For the records below, say how many lines contain the string "inconclusive". Give the number only.
--- START ---
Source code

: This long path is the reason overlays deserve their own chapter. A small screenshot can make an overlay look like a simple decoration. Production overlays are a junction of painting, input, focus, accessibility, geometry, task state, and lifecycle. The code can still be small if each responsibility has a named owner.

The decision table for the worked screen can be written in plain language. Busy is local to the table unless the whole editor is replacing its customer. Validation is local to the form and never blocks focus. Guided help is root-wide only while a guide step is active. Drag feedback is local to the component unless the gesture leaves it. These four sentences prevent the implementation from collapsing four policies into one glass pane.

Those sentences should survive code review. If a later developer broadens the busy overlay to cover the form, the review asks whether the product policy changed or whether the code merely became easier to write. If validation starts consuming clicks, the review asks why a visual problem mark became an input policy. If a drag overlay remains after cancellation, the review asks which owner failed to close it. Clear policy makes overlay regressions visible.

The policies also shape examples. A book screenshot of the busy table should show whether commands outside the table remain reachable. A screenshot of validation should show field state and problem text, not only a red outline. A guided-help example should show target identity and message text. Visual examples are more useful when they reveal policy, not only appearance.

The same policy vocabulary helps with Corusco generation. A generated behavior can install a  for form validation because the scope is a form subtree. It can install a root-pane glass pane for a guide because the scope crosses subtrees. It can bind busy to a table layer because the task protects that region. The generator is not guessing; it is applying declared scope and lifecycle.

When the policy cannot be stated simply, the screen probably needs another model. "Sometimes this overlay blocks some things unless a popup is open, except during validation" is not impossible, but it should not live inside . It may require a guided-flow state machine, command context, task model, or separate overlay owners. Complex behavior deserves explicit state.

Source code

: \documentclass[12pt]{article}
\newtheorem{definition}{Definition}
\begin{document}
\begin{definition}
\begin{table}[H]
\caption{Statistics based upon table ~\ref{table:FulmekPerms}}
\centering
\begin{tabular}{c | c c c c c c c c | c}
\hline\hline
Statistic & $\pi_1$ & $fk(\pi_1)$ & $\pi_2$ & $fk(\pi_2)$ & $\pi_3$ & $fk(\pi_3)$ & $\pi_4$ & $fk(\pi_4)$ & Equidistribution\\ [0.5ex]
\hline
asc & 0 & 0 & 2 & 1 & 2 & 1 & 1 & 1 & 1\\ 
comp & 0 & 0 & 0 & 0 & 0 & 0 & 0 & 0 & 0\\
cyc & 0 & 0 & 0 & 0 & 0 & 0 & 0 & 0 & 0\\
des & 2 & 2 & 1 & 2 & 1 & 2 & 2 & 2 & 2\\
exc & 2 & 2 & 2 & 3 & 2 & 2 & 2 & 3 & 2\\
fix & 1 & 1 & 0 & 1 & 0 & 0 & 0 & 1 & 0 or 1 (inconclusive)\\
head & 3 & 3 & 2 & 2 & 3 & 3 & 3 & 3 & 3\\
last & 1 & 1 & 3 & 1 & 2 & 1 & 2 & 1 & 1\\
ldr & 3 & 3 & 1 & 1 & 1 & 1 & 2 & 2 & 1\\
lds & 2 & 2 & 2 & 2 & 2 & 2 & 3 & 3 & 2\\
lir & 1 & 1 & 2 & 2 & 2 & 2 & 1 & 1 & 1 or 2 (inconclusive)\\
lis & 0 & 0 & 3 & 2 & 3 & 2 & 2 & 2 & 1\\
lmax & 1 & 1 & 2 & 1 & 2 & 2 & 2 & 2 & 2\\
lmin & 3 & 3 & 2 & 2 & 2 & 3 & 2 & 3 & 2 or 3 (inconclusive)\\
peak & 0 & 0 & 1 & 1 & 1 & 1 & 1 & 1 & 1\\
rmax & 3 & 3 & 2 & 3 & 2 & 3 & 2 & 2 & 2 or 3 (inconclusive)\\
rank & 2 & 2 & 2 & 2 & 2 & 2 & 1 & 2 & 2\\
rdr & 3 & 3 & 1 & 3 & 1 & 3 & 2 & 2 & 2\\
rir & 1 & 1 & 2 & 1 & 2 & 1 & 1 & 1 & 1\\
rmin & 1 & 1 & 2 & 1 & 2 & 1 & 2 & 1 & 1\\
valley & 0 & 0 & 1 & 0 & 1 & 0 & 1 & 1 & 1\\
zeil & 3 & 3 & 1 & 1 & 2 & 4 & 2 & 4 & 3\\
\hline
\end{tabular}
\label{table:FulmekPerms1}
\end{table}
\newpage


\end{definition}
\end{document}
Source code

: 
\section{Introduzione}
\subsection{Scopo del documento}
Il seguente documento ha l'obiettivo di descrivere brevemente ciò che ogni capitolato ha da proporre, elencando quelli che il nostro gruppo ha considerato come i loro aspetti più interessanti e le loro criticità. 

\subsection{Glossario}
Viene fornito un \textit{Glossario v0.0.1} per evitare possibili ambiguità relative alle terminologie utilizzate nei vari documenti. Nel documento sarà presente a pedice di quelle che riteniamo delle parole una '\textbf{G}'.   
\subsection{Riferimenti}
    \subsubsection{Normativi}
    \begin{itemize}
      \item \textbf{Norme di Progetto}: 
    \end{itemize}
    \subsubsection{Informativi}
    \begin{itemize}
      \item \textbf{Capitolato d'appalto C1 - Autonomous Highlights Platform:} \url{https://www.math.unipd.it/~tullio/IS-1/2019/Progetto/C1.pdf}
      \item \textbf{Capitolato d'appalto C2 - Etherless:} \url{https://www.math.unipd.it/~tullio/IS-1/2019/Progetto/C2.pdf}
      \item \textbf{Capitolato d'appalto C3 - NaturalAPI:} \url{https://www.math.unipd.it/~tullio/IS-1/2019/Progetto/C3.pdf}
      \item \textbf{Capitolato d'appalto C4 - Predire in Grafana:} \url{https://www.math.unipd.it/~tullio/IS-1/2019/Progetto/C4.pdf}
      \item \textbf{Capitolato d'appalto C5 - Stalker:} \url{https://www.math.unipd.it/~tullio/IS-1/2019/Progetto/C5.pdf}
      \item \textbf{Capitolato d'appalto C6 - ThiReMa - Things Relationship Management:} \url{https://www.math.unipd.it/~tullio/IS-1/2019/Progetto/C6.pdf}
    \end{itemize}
--- END ---
(Written solution)
4